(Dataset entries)

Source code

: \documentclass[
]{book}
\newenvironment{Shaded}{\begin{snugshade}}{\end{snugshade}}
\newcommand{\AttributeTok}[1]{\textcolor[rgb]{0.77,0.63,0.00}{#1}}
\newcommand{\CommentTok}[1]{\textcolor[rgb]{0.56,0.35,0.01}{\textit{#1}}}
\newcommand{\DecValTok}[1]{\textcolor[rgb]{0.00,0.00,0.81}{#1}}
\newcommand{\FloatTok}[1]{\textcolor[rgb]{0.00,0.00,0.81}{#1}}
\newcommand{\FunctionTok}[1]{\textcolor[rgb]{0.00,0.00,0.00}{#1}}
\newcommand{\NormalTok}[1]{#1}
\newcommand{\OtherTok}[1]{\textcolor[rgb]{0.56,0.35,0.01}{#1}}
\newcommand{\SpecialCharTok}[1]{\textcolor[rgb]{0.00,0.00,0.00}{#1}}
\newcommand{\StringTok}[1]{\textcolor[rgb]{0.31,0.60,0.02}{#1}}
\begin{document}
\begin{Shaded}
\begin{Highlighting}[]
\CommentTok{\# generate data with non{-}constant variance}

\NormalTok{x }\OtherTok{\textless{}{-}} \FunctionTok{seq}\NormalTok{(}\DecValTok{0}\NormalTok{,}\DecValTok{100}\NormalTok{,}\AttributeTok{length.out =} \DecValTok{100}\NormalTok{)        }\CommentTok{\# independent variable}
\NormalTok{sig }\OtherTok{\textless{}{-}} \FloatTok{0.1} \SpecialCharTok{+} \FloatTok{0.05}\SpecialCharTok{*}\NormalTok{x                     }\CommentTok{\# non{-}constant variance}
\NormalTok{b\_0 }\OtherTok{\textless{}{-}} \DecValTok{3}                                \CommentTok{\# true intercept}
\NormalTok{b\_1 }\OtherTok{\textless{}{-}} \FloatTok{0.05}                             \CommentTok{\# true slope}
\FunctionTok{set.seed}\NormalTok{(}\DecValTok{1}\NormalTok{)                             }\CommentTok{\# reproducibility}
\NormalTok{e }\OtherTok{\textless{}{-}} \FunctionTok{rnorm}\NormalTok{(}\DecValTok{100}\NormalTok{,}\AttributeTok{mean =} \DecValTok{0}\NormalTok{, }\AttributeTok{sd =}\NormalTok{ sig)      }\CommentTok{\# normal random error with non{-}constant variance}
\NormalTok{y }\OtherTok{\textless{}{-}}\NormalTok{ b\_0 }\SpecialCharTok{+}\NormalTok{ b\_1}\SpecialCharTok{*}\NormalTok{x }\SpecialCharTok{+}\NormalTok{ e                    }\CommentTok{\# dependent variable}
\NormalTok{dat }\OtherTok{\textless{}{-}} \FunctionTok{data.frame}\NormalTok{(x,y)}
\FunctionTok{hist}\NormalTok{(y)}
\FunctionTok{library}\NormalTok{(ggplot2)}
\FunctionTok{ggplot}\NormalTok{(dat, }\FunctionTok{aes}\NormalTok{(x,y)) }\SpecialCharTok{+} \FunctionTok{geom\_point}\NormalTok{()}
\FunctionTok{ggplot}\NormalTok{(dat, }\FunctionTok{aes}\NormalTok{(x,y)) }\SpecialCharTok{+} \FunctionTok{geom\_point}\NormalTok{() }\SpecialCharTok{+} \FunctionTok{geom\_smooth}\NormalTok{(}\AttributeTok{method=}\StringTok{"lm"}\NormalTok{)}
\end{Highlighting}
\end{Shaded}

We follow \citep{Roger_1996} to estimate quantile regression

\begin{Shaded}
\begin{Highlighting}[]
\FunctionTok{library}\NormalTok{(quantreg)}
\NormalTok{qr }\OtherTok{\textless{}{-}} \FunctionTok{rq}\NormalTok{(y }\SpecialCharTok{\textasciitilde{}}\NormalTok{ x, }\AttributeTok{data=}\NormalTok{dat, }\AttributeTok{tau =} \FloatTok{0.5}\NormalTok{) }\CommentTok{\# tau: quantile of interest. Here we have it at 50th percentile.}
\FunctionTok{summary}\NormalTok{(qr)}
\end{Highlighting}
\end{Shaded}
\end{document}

--- Task requirements ---
Would you reproduce all the entries exactly?

--- Task solution ---
Source code

: \documentclass[
]{book}
\newenvironment{Shaded}{\begin{snugshade}}{\end{snugshade}}
\newcommand{\AttributeTok}[1]{\textcolor[rgb]{0.77,0.63,0.00}{#1}}
\newcommand{\CommentTok}[1]{\textcolor[rgb]{0.56,0.35,0.01}{\textit{#1}}}
\newcommand{\DecValTok}[1]{\textcolor[rgb]{0.00,0.00,0.81}{#1}}
\newcommand{\FloatTok}[1]{\textcolor[rgb]{0.00,0.00,0.81}{#1}}
\newcommand{\FunctionTok}[1]{\textcolor[rgb]{0.00,0.00,0.00}{#1}}
\newcommand{\NormalTok}[1]{#1}
\newcommand{\OtherTok}[1]{\textcolor[rgb]{0.56,0.35,0.01}{#1}}
\newcommand{\SpecialCharTok}[1]{\textcolor[rgb]{0.00,0.00,0.00}{#1}}
\newcommand{\StringTok}[1]{\textcolor[rgb]{0.31,0.60,0.02}{#1}}
\begin{document}
\begin{Shaded}
\begin{Highlighting}[]
\CommentTok{\# generate data with non{-}constant variance}

\NormalTok{x }\OtherTok{\textless{}{-}} \FunctionTok{seq}\NormalTok{(}\DecValTok{0}\NormalTok{,}\DecValTok{100}\NormalTok{,}\AttributeTok{length.out =} \DecValTok{100}\NormalTok{)        }\CommentTok{\# independent variable}
\NormalTok{sig }\OtherTok{\textless{}{-}} \FloatTok{0.1} \SpecialCharTok{+} \FloatTok{0.05}\SpecialCharTok{*}\NormalTok{x                     }\CommentTok{\# non{-}constant variance}
\NormalTok{b\_0 }\OtherTok{\textless{}{-}} \DecValTok{3}                                \CommentTok{\# true intercept}
\NormalTok{b\_1 }\OtherTok{\textless{}{-}} \FloatTok{0.05}                             \CommentTok{\# true slope}
\FunctionTok{set.seed}\NormalTok{(}\DecValTok{1}\NormalTok{)                             }\CommentTok{\# reproducibility}
\NormalTok{e }\OtherTok{\textless{}{-}} \FunctionTok{rnorm}\NormalTok{(}\DecValTok{100}\NormalTok{,}\AttributeTok{mean =} \DecValTok{0}\NormalTok{, }\AttributeTok{sd =}\NormalTok{ sig)      }\CommentTok{\# normal random error with non{-}constant variance}
\NormalTok{y }\OtherTok{\textless{}{-}}\NormalTok{ b\_0 }\SpecialCharTok{+}\NormalTok{ b\_1}\SpecialCharTok{*}\NormalTok{x }\SpecialCharTok{+}\NormalTok{ e                    }\CommentTok{\# dependent variable}
\NormalTok{dat }\OtherTok{\textless{}{-}} \FunctionTok{data.frame}\NormalTok{(x,y)}
\FunctionTok{hist}\NormalTok{(y)}
\FunctionTok{library}\NormalTok{(ggplot2)}
\FunctionTok{ggplot}\NormalTok{(dat, }\FunctionTok{aes}\NormalTok{(x,y)) }\SpecialCharTok{+} \FunctionTok{geom\_point}\NormalTok{()}
\FunctionTok{ggplot}\NormalTok{(dat, }\FunctionTok{aes}\NormalTok{(x,y)) }\SpecialCharTok{+} \FunctionTok{geom\_point}\NormalTok{() }\SpecialCharTok{+} \FunctionTok{geom\_smooth}\NormalTok{(}\AttributeTok{method=}\StringTok{"lm"}\NormalTok{)}
\end{Highlighting}
\end{Shaded}

We follow \citep{Roger_1996} to estimate quantile regression

\begin{Shaded}
\begin{Highlighting}[]
\FunctionTok{library}\NormalTok{(quantreg)}
\NormalTok{qr }\OtherTok{\textless{}{-}} \FunctionTok{rq}\NormalTok{(y }\SpecialCharTok{\textasciitilde{}}\NormalTok{ x, }\AttributeTok{data=}\NormalTok{dat, }\AttributeTok{tau =} \FloatTok{0.5}\NormalTok{) }\CommentTok{\# tau: quantile of interest. Here we have it at 50th percentile.}
\FunctionTok{summary}\NormalTok{(qr)}
\end{Highlighting}
\end{Shaded}
\end{document}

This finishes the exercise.